Sagas — Part 4: Design Considerations

Sagas — Part 1: An Introduction Sagas — Part 2: Sagas in Distributed System Sagas — Part 2b: Sagas in Distributed Systems Continued Sagas…

Sagas — Part 4: Design Considerations

Sagas — Part 1: An Introduction
Sagas — Part 2: Sagas in Distributed System
Sagas — Part 2b: Sagas in Distributed Systems Continued
Sagas — Part 3: Choreography Instead?

In previous posts in this series, I have introduced Sagas, given an example of a Saga in distributed systems and talked about how they differ from Process Managers.

The example Saga given in part 2, shown above, is fairly simple as a process, but there are numerous design decisions and implementation details to ensure it is effective. This is what I’m hoping to cover in this post.

Order of steps

When designing a Saga, it’s prudent to order the steps based on risk. For example, in the above Saga, payment is taken first because:

  • it is more likely to fail than the other steps, and
  • reverting it by issuing a refund is more expensive.

Restaurants update their menus regularly to remove unavailable items, and there are usually enough drivers to fulfil orders, so they present a smaller risk at this time.

Assigning drivers is also the last step because there are alternative ways to find drivers, as will be discussed in the next section, and therefore it’s less risky than the other two.

However, suppose in the future, there were driver shortages expected to last for some time (think lorry drivers shortage in the UK post Brexit), and the business decided to act as the cost of refunding payments was significantly increasing. In that case, we could change the Saga’s order and start assigning drivers first since it’s more likely to fail. One of the benefits of using Sagas and orchestrators, in general, is the ability to make changes to the modelled process without affecting the participating microservices, hence reducing the risk of change.

Failures

The compensation steps are not just triggered by the first failure. Each step usually has different ways of dealing with failures. These can be both technical and non-technical solutions.

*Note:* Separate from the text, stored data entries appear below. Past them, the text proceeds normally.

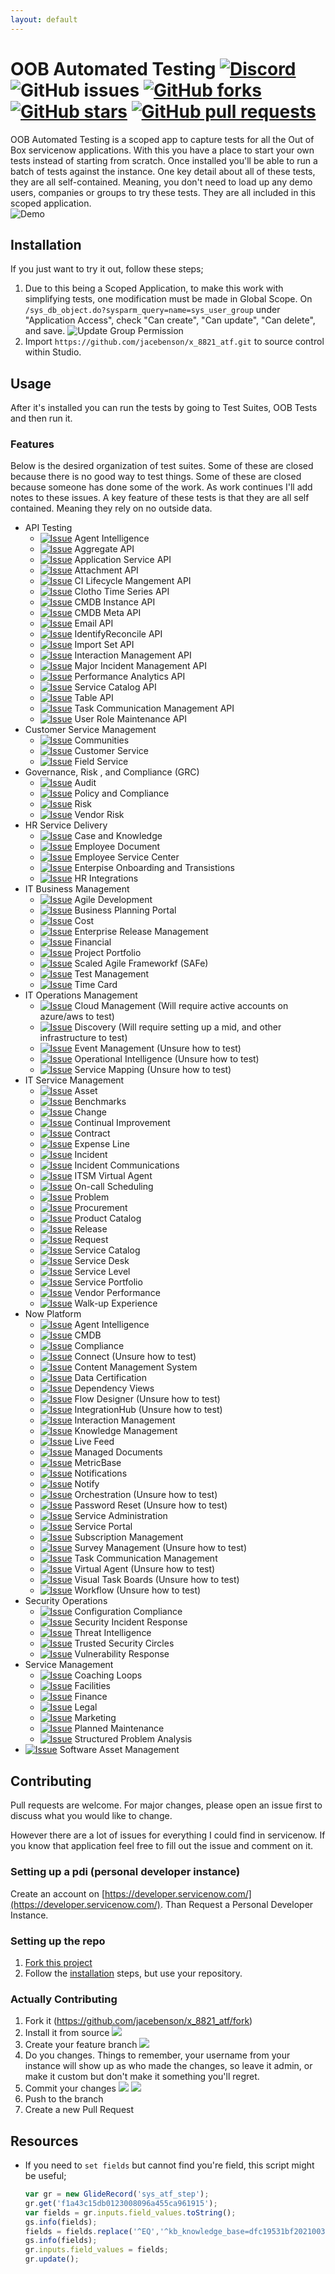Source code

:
 ```yaml
---
layout: default
---
```

# OOB Automated Testing [![Discord](https://img.shields.io/discord/289994252241338369.svg)](https://discord.gg/QaMwnGd) ![GitHub issues](https://img.shields.io/github/issues/jacebenson/x_8821_atf.svg) [![GitHub forks](https://img.shields.io/github/forks/jacebenson/x_8821_atf.svg)](https://github.com/jacebenson/x_8821_atf/network) [![GitHub stars](https://img.shields.io/github/stars/jacebenson/x_8821_atf.svg)](https://github.com/jacebenson/x_8821_atf/stargazers) [![GitHub pull requests](https://img.shields.io/github/issues-pr/jacebenson/x_8821_atf.svg)](https://github.com/jacebenson/x_8821_atf/pulls/)

OOB Automated Testing is a scoped app to capture tests for all the Out of Box 
servicenow applications.  With this you have a place to start your own tests 
instead of starting from scratch.  Once installed you'll be able to run a batch
of tests against the instance.  One key detail about all of these tests, they
are all self-contained.  Meaning, you don't need to load up any demo users,
companies or groups to try these tests.  They are all included in this scoped
application.  
![Demo](/assets/demo.gif)

## Installation

If you just want to try it out, follow these steps;

1. Due to this being a Scoped Application, to make this work with simplifying 
   tests, one modification must be made in Global Scope.  On 
   `/sys_db_object.do?sysparm_query=name=sys_user_group`
   under "Application Access", check "Can create", "Can update", "Can delete", 
   and save.
   ![Update Group Permission](/assets/group-permissions.gif)
2. Import `https://github.com/jacebenson/x_8821_atf.git` to source control 
   within Studio.

## Usage

After it's installed you can run the tests by going to Test Suites, OOB Tests
and then run it.  

### Features

Below is the desired organization of test suites.  Some of these are closed 
because there is no good way to test things.  Some of these are closed because
someone has done some of the work.  As work continues I'll add notes to these
issues.  A key feature of these tests is that they are all self contained.
Meaning they rely on no outside data.

- API Testing
  - [![Issue](https://img.shields.io/github/issues/detail/s/jacebenson/x_8821_atf/1.svg)](https://github.com/jacebenson/x_8821_atf/issues/1) Agent Intelligence
  - [![Issue](https://img.shields.io/github/issues/detail/s/jacebenson/x_8821_atf/2.svg)](https://github.com/jacebenson/x_8821_atf/issues/2) Aggregate API
  - [![Issue](https://img.shields.io/github/issues/detail/s/jacebenson/x_8821_atf/3.svg)](https://github.com/jacebenson/x_8821_atf/issues/3) Application Service API
  - [![Issue](https://img.shields.io/github/issues/detail/s/jacebenson/x_8821_atf/4.svg)](https://github.com/jacebenson/x_8821_atf/issues/4) Attachment API 
  - [![Issue](https://img.shields.io/github/issues/detail/s/jacebenson/x_8821_atf/5.svg)](https://github.com/jacebenson/x_8821_atf/issues/5) CI Lifecycle Mangement API
  - [![Issue](https://img.shields.io/github/issues/detail/s/jacebenson/x_8821_atf/6.svg)](https://github.com/jacebenson/x_8821_atf/issues/6) Clotho Time Series API
  - [![Issue](https://img.shields.io/github/issues/detail/s/jacebenson/x_8821_atf/7.svg)](https://github.com/jacebenson/x_8821_atf/issues/7) CMDB Instance API
  - [![Issue](https://img.shields.io/github/issues/detail/s/jacebenson/x_8821_atf/8.svg)](https://github.com/jacebenson/x_8821_atf/issues/8) CMDB Meta API
  - [![Issue](https://img.shields.io/github/issues/detail/s/jacebenson/x_8821_atf/29.svg)](https://github.com/jacebenson/x_8821_atf/issues/29) Email API
  - [![Issue](https://img.shields.io/github/issues/detail/s/jacebenson/x_8821_atf/9.svg)](https://github.com/jacebenson/x_8821_atf/issues/9) IdentifyReconcile API
  - [![Issue](https://img.shields.io/github/issues/detail/s/jacebenson/x_8821_atf/28.svg)](https://github.com/jacebenson/x_8821_atf/issues/28) Import Set API
  - [![Issue](https://img.shields.io/github/issues/detail/s/jacebenson/x_8821_atf/10.svg)](https://github.com/jacebenson/x_8821_atf/issues/10) Interaction Management API
  - [![Issue](https://img.shields.io/github/issues/detail/s/jacebenson/x_8821_atf/11.svg)](https://github.com/jacebenson/x_8821_atf/issues/11) Major Incident Management API
  - [![Issue](https://img.shields.io/github/issues/detail/s/jacebenson/x_8821_atf/12.svg)](https://github.com/jacebenson/x_8821_atf/issues/12) Performance Analytics API
  - [![Issue](https://img.shields.io/github/issues/detail/s/jacebenson/x_8821_atf/13.svg)](https://github.com/jacebenson/x_8821_atf/issues/13) Service Catalog API
  - [![Issue](https://img.shields.io/github/issues/detail/s/jacebenson/x_8821_atf/14.svg)](https://github.com/jacebenson/x_8821_atf/issues/14) Table API
  - [![Issue](https://img.shields.io/github/issues/detail/s/jacebenson/x_8821_atf/15.svg)](https://github.com/jacebenson/x_8821_atf/issues/15) Task Communication Management API
  - [![Issue](https://img.shields.io/github/issues/detail/s/jacebenson/x_8821_atf/16.svg)](https://github.com/jacebenson/x_8821_atf/issues/16) User Role Maintenance API
- Customer Service Management
  - [![Issue](https://img.shields.io/github/issues/detail/s/jacebenson/x_8821_atf/37.svg)](https://github.com/jacebenson/x_8821_atf/issues/37) Communities
  - [![Issue](https://img.shields.io/github/issues/detail/s/jacebenson/x_8821_atf/38.svg)](https://github.com/jacebenson/x_8821_atf/issues/38) Customer Service
  - [![Issue](https://img.shields.io/github/issues/detail/s/jacebenson/x_8821_atf/39.svg)](https://github.com/jacebenson/x_8821_atf/issues/39) Field Service
- Governance, Risk , and Compliance (GRC)
  - [![Issue](https://img.shields.io/github/issues/detail/s/jacebenson/x_8821_atf/25.svg)](https://github.com/jacebenson/x_8821_atf/issues/25) Audit
  - [![Issue](https://img.shields.io/github/issues/detail/s/jacebenson/x_8821_atf/40.svg)](https://github.com/jacebenson/x_8821_atf/issues/40) Policy and Compliance
  - [![Issue](https://img.shields.io/github/issues/detail/s/jacebenson/x_8821_atf/33.svg)](https://github.com/jacebenson/x_8821_atf/issues/33) Risk
  - [![Issue](https://img.shields.io/github/issues/detail/s/jacebenson/x_8821_atf/34.svg)](https://github.com/jacebenson/x_8821_atf/issues/34) Vendor Risk
- HR Service Delivery
  - [![Issue](https://img.shields.io/github/issues/detail/s/jacebenson/x_8821_atf/41.svg)](https://github.com/jacebenson/x_8821_atf/issues/41) Case and Knowledge
  - [![Issue](https://img.shields.io/github/issues/detail/s/jacebenson/x_8821_atf/42.svg)](https://github.com/jacebenson/x_8821_atf/issues/42) Employee Document
  - [![Issue](https://img.shields.io/github/issues/detail/s/jacebenson/x_8821_atf/43.svg)](https://github.com/jacebenson/x_8821_atf/issues/43) Employee Service Center
  - [![Issue](https://img.shields.io/github/issues/detail/s/jacebenson/x_8821_atf/44.svg)](https://github.com/jacebenson/x_8821_atf/issues/44) Enterpise Onboarding and Transistions
  - [![Issue](https://img.shields.io/github/issues/detail/s/jacebenson/x_8821_atf/45.svg)](https://github.com/jacebenson/x_8821_atf/issues/45) HR Integrations
- IT Business Management
  - [![Issue](https://img.shields.io/github/issues/detail/s/jacebenson/x_8821_atf/46.svg)](https://github.com/jacebenson/x_8821_atf/issues/46) Agile Development 
  - [![Issue](https://img.shields.io/github/issues/detail/s/jacebenson/x_8821_atf/47.svg)](https://github.com/jacebenson/x_8821_atf/issues/47) Business Planning Portal
  - [![Issue](https://img.shields.io/github/issues/detail/s/jacebenson/x_8821_atf/48.svg)](https://github.com/jacebenson/x_8821_atf/issues/48) Cost
  - [![Issue](https://img.shields.io/github/issues/detail/s/jacebenson/x_8821_atf/49.svg)](https://github.com/jacebenson/x_8821_atf/issues/49) Enterprise Release Management
  - [![Issue](https://img.shields.io/github/issues/detail/s/jacebenson/x_8821_atf/50.svg)](https://github.com/jacebenson/x_8821_atf/issues/50) Financial
  - [![Issue](https://img.shields.io/github/issues/detail/s/jacebenson/x_8821_atf/51.svg)](https://github.com/jacebenson/x_8821_atf/issues/51) Project Portfolio
  - [![Issue](https://img.shields.io/github/issues/detail/s/jacebenson/x_8821_atf/52.svg)](https://github.com/jacebenson/x_8821_atf/issues/52) Scaled Agile Frameworkf (SAFe)
  - [![Issue](https://img.shields.io/github/issues/detail/s/jacebenson/x_8821_atf/53.svg)](https://github.com/jacebenson/x_8821_atf/issues/53) Test Management
  - [![Issue](https://img.shields.io/github/issues/detail/s/jacebenson/x_8821_atf/54.svg)](https://github.com/jacebenson/x_8821_atf/issues/54) Time Card
- IT Operations Management
  - [![Issue](https://img.shields.io/github/issues/detail/s/jacebenson/x_8821_atf/55.svg)](https://github.com/jacebenson/x_8821_atf/issues/55) Cloud Management (Will require active accounts on azure/aws to test)
  - [![Issue](https://img.shields.io/github/issues/detail/s/jacebenson/x_8821_atf/56.svg)](https://github.com/jacebenson/x_8821_atf/issues/56) Discovery (Will require setting up a mid, and other infrastructure to test)
  - [![Issue](https://img.shields.io/github/issues/detail/s/jacebenson/x_8821_atf/57.svg)](https://github.com/jacebenson/x_8821_atf/issues/57) Event Management (Unsure how to test)
  - [![Issue](https://img.shields.io/github/issues/detail/s/jacebenson/x_8821_atf/58.svg)](https://github.com/jacebenson/x_8821_atf/issues/58) Operational Intelligence (Unsure how to test)
  - [![Issue](https://img.shields.io/github/issues/detail/s/jacebenson/x_8821_atf/59.svg)](https://github.com/jacebenson/x_8821_atf/issues/59) Service Mapping (Unsure how to test)
- IT Service Management
  - [![Issue](https://img.shields.io/github/issues/detail/s/jacebenson/x_8821_atf/30.svg)](https://github.com/jacebenson/x_8821_atf/issues/30) Asset
  - [![Issue](https://img.shields.io/github/issues/detail/s/jacebenson/x_8821_atf/60.svg)](https://github.com/jacebenson/x_8821_atf/issues/60) Benchmarks
  - [![Issue](https://img.shields.io/github/issues/detail/s/jacebenson/x_8821_atf/19.svg)](https://github.com/jacebenson/x_8821_atf/issues/19) Change
  - [![Issue](https://img.shields.io/github/issues/detail/s/jacebenson/x_8821_atf/61.svg)](https://github.com/jacebenson/x_8821_atf/issues/61) Continual Improvement
  - [![Issue](https://img.shields.io/github/issues/detail/s/jacebenson/x_8821_atf/62.svg)](https://github.com/jacebenson/x_8821_atf/issues/62) Contract
  - [![Issue](https://img.shields.io/github/issues/detail/s/jacebenson/x_8821_atf/63.svg)](https://github.com/jacebenson/x_8821_atf/issues/63) Expense Line
  - [![Issue](https://img.shields.io/github/issues/detail/s/jacebenson/x_8821_atf/17.svg)](https://github.com/jacebenson/x_8821_atf/issues/17) Incident
  - [![Issue](https://img.shields.io/github/issues/detail/s/jacebenson/x_8821_atf/18.svg)](https://github.com/jacebenson/x_8821_atf/issues/18) Incident Communications
  - [![Issue](https://img.shields.io/github/issues/detail/s/jacebenson/x_8821_atf/64.svg)](https://github.com/jacebenson/x_8821_atf/issues/64) ITSM Virtual Agent
  - [![Issue](https://img.shields.io/github/issues/detail/s/jacebenson/x_8821_atf/65.svg)](https://github.com/jacebenson/x_8821_atf/issues/65) On-call Scheduling 
  - [![Issue](https://img.shields.io/github/issues/detail/s/jacebenson/x_8821_atf/20.svg)](https://github.com/jacebenson/x_8821_atf/issues/20) Problem
  - [![Issue](https://img.shields.io/github/issues/detail/s/jacebenson/x_8821_atf/66.svg)](https://github.com/jacebenson/x_8821_atf/issues/66) Procurement
  - [![Issue](https://img.shields.io/github/issues/detail/s/jacebenson/x_8821_atf/67.svg)](https://github.com/jacebenson/x_8821_atf/issues/67) Product Catalog
  - [![Issue](https://img.shields.io/github/issues/detail/s/jacebenson/x_8821_atf/68.svg)](https://github.com/jacebenson/x_8821_atf/issues/68) Release
  - [![Issue](https://img.shields.io/github/issues/detail/s/jacebenson/x_8821_atf/21.svg)](https://github.com/jacebenson/x_8821_atf/issues/21) Request 
  - [![Issue](https://img.shields.io/github/issues/detail/s/jacebenson/x_8821_atf/22.svg)](https://github.com/jacebenson/x_8821_atf/issues/22) Service Catalog
  - [![Issue](https://img.shields.io/github/issues/detail/s/jacebenson/x_8821_atf/69.svg)](https://github.com/jacebenson/x_8821_atf/issues/69) Service Desk
  - [![Issue](https://img.shields.io/github/issues/detail/s/jacebenson/x_8821_atf/70.svg)](https://github.com/jacebenson/x_8821_atf/issues/70) Service Level
  - [![Issue](https://img.shields.io/github/issues/detail/s/jacebenson/x_8821_atf/71.svg)](https://github.com/jacebenson/x_8821_atf/issues/71) Service Portfolio
  - [![Issue](https://img.shields.io/github/issues/detail/s/jacebenson/x_8821_atf/72.svg)](https://github.com/jacebenson/x_8821_atf/issues/72) Vendor Performance
  - [![Issue](https://img.shields.io/github/issues/detail/s/jacebenson/x_8821_atf/73.svg)](https://github.com/jacebenson/x_8821_atf/issues/73) Walk-up Experience
- Now Platform
  - [![Issue](https://img.shields.io/github/issues/detail/s/jacebenson/x_8821_atf/74.svg)](https://github.com/jacebenson/x_8821_atf/issues/74) Agent Intelligence
  - [![Issue](https://img.shields.io/github/issues/detail/s/jacebenson/x_8821_atf/75.svg)](https://github.com/jacebenson/x_8821_atf/issues/75) CMDB
  - [![Issue](https://img.shields.io/github/issues/detail/s/jacebenson/x_8821_atf/76.svg)](https://github.com/jacebenson/x_8821_atf/issues/76) Compliance
  - [![Issue](https://img.shields.io/github/issues/detail/s/jacebenson/x_8821_atf/77.svg)](https://github.com/jacebenson/x_8821_atf/issues/77) Connect (Unsure how to test)
  - [![Issue](https://img.shields.io/github/issues/detail/s/jacebenson/x_8821_atf/78.svg)](https://github.com/jacebenson/x_8821_atf/issues/78) Content Management System
  - [![Issue](https://img.shields.io/github/issues/detail/s/jacebenson/x_8821_atf/79.svg)](https://github.com/jacebenson/x_8821_atf/issues/79) Data Certification
  - [![Issue](https://img.shields.io/github/issues/detail/s/jacebenson/x_8821_atf/80.svg)](https://github.com/jacebenson/x_8821_atf/issues/80) Dependency Views
  - [![Issue](https://img.shields.io/github/issues/detail/s/jacebenson/x_8821_atf/81.svg)](https://github.com/jacebenson/x_8821_atf/issues/81) Flow Designer (Unsure how to test)
  - [![Issue](https://img.shields.io/github/issues/detail/s/jacebenson/x_8821_atf/82.svg)](https://github.com/jacebenson/x_8821_atf/issues/82) IntegrationHub (Unsure how to test)
  - [![Issue](https://img.shields.io/github/issues/detail/s/jacebenson/x_8821_atf/83.svg)](https://github.com/jacebenson/x_8821_atf/issues/83) Interaction Management
  - [![Issue](https://img.shields.io/github/issues/detail/s/jacebenson/x_8821_atf/84.svg)](https://github.com/jacebenson/x_8821_atf/issues/84) Knowledge Management
  - [![Issue](https://img.shields.io/github/issues/detail/s/jacebenson/x_8821_atf/85.svg)](https://github.com/jacebenson/x_8821_atf/issues/85) Live Feed
  - [![Issue](https://img.shields.io/github/issues/detail/s/jacebenson/x_8821_atf/86.svg)](https://github.com/jacebenson/x_8821_atf/issues/86) Managed Documents
  - [![Issue](https://img.shields.io/github/issues/detail/s/jacebenson/x_8821_atf/87.svg)](https://github.com/jacebenson/x_8821_atf/issues/87) MetricBase
  - [![Issue](https://img.shields.io/github/issues/detail/s/jacebenson/x_8821_atf/88.svg)](https://github.com/jacebenson/x_8821_atf/issues/88) Notifications
  - [![Issue](https://img.shields.io/github/issues/detail/s/jacebenson/x_8821_atf/89.svg)](https://github.com/jacebenson/x_8821_atf/issues/89) Notify
  - [![Issue](https://img.shields.io/github/issues/detail/s/jacebenson/x_8821_atf/90.svg)](https://github.com/jacebenson/x_8821_atf/issues/90) Orchestration (Unsure how to test)
  - [![Issue](https://img.shields.io/github/issues/detail/s/jacebenson/x_8821_atf/91.svg)](https://github.com/jacebenson/x_8821_atf/issues/91) Password Reset (Unsure how to test)
  - [![Issue](https://img.shields.io/github/issues/detail/s/jacebenson/x_8821_atf/92.svg)](https://github.com/jacebenson/x_8821_atf/issues/92) Service Administration
  - [![Issue](https://img.shields.io/github/issues/detail/s/jacebenson/x_8821_atf/93.svg)](https://github.com/jacebenson/x_8821_atf/issues/93) Service Portal
  - [![Issue](https://img.shields.io/github/issues/detail/s/jacebenson/x_8821_atf/95.svg)](https://github.com/jacebenson/x_8821_atf/issues/95) Subscription Management
  - [![Issue](https://img.shields.io/github/issues/detail/s/jacebenson/x_8821_atf/94.svg)](https://github.com/jacebenson/x_8821_atf/issues/94) Survey Management (Unsure how to test)
  - [![Issue](https://img.shields.io/github/issues/detail/s/jacebenson/x_8821_atf/96.svg)](https://github.com/jacebenson/x_8821_atf/issues/96) Task Communication Management
  - [![Issue](https://img.shields.io/github/issues/detail/s/jacebenson/x_8821_atf/97.svg)](https://github.com/jacebenson/x_8821_atf/issues/97) Virtual Agent (Unsure how to test)
  - [![Issue](https://img.shields.io/github/issues/detail/s/jacebenson/x_8821_atf/98.svg)](https://github.com/jacebenson/x_8821_atf/issues/98) Visual Task Boards (Unsure how to test)
  - [![Issue](https://img.shields.io/github/issues/detail/s/jacebenson/x_8821_atf/99.svg)](https://github.com/jacebenson/x_8821_atf/issues/99) Workflow (Unsure how to test)
- Security Operations
  - [![Issue](https://img.shields.io/github/issues/detail/s/jacebenson/x_8821_atf/100.svg)](https://github.com/jacebenson/x_8821_atf/issues/100) Configuration Compliance
  - [![Issue](https://img.shields.io/github/issues/detail/s/jacebenson/x_8821_atf/101.svg)](https://github.com/jacebenson/x_8821_atf/issues/101) Security Incident Response
  - [![Issue](https://img.shields.io/github/issues/detail/s/jacebenson/x_8821_atf/102.svg)](https://github.com/jacebenson/x_8821_atf/issues/102) Threat Intelligence
  - [![Issue](https://img.shields.io/github/issues/detail/s/jacebenson/x_8821_atf/103.svg)](https://github.com/jacebenson/x_8821_atf/issues/103) Trusted Security Circles
  - [![Issue](https://img.shields.io/github/issues/detail/s/jacebenson/x_8821_atf/104.svg)](https://github.com/jacebenson/x_8821_atf/issues/104) Vulnerability Response
- Service Management
  - [![Issue](https://img.shields.io/github/issues/detail/s/jacebenson/x_8821_atf/35.svg)](https://github.com/jacebenson/x_8821_atf/issues/35) Coaching Loops
  - [![Issue](https://img.shields.io/github/issues/detail/s/jacebenson/x_8821_atf/36.svg)](https://github.com/jacebenson/x_8821_atf/issues/36) Facilities 
  - [![Issue](https://img.shields.io/github/issues/detail/s/jacebenson/x_8821_atf/105.svg)](https://github.com/jacebenson/x_8821_atf/issues/105) Finance
  - [![Issue](https://img.shields.io/github/issues/detail/s/jacebenson/x_8821_atf/106.svg)](https://github.com/jacebenson/x_8821_atf/issues/106) Legal
  - [![Issue](https://img.shields.io/github/issues/detail/s/jacebenson/x_8821_atf/107.svg)](https://github.com/jacebenson/x_8821_atf/issues/107) Marketing
  - [![Issue](https://img.shields.io/github/issues/detail/s/jacebenson/x_8821_atf/108.svg)](https://github.com/jacebenson/x_8821_atf/issues/108) Planned Maintenance
  - [![Issue](https://img.shields.io/github/issues/detail/s/jacebenson/x_8821_atf/109.svg)](https://github.com/jacebenson/x_8821_atf/issues/109) Structured Problem Analysis
- [![Issue](https://img.shields.io/github/issues/detail/s/jacebenson/x_8821_atf/26.svg)](https://github.com/jacebenson/x_8821_atf/issues/26) Software Asset Management
 

## Contributing

Pull requests are welcome. For major changes, please open an issue first to 
discuss what you would like to change.

However there are a lot of issues for everything I could find in servicenow.
If you know that application feel free to fill out the issue and comment on it.

### Setting up a pdi (personal developer instance)

Create an account on [https://developer.servicenow.com/](https://developer.servicenow.com/).
Than Request a Personal Developer Instance.

### Setting up the repo

1.  [Fork this project](https://github.com/jacebenson/x_8821_atf/fork)
2.  Follow the [installation](#installation) steps, but use your repository.

### Actually Contributing

1.  Fork it (https://github.com/jacebenson/x_8821_atf/fork)
2.  Install it from source 
    ![](/assets/install-application.png)
3.  Create your feature branch
    ![](/assets/create-feature-branch.png)
3.  Do you changes.  Things to remember, your username from your instance will
    show up as who made the changes, so leave it admin, or make it custom but
    don't make it something you'll regret.
4.  Commit your changes
    ![](/assets/commit-changes-1.png)
    ![](/assets/commit-changes-2.png)
5.  Push to the branch
6.  Create a new Pull Request

## Resources

* If you need to `set fields` but cannot find 
  you're field, this script might be useful;
  ```js
  var gr = new GlideRecord('sys_atf_step');
  gr.get('f1a43c15db0123008096a455ca961915');
  var fields = gr.inputs.field_values.toString();
  gs.info(fields);
  fields = fields.replace('^EQ','^kb_knowledge_base=dfc19531bf2021003f07e2c1ac0739ab^EQ');
  gs.info(fields);
  gr.inputs.field_values = fields;
  gr.update();
  ```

I will discuss dealing with technical exceptions in the next post in this series.

Non-technical strategies are discussed with the business when designing the Saga, as there has to be a consensus on whether they make business sense. Dealing with business failures in every step is done within the microservice responsible for that step and is not exposed to the Saga.

Taking the Deliveroo Saga as an example, failing to assign a driver can be dealt with in a few ways inside the Drivers microservice:

  • We could have a strategy to expand the search radius for drivers and compensate them for the longer journeys.
  • We could increase the projected delivery time - within pre-agreed limits - and keep trying to find a driver.

Overlapping Sagas

Overlapping Sagas can cause numerous issues when operating on the same underlying data due to the lack of isolation in Sagas — I will discuss this in my next post. Hence, it would make sense to attempt to minimise these scenarios when possible.

You need to step back and map processes in the area you’re trying to model using techniques such as EventStorming and look for processes that are likely to co-occur whilst operating on the same data.

I have seen numerous examples highlighting issues raised due to overlapping sagas, and almost all of them use creation and cancellation sagas running simultaneously, so it makes sense to use these as an example. There are a few ways to avoid overlapping Sagas:

Combine them
Look for ways to combine overlapping Sagas. For example, instead of having one saga for the creation and another one for cancellation, try to model the process in a way that cancellation is simply just reversing the completed steps of the creation Saga and then combining them.

Make them sequential
Ensure that one Saga cannot be started until the other one is completed. Looking at the Order Fulfilment Saga in the diagram at the top of this post, the “OrderAccepted” event is coming from a, let’s say, Orders microservice, and it triggers the Saga. The overall order itself is managed by that microservice, and when the Saga is completed, that microservice is informed and can update its internal status to “Completed”. The orders microservice is the technical authority for orders, and so if we want to cancel the order, that is the microservice we call into. The Orders microservice can check its internal order status and only start the cancellation Saga if the order status is set to “Completed”, ensuring the two Sagas run sequentially. We can simply reject the cancellation command and instruct the users to try again later if it's not completed.

Eliminate the need for one of them
Utilise “Buyer’s remorse”. I will discuss this further in the next post when talking about cancellations. The general idea is to allow a grace period for cancellations, and once that period has elapsed, you can no longer cancel and are therefore left with only one Saga: the creation Saga — which can only start once the buyer’s remorse period has elapsed.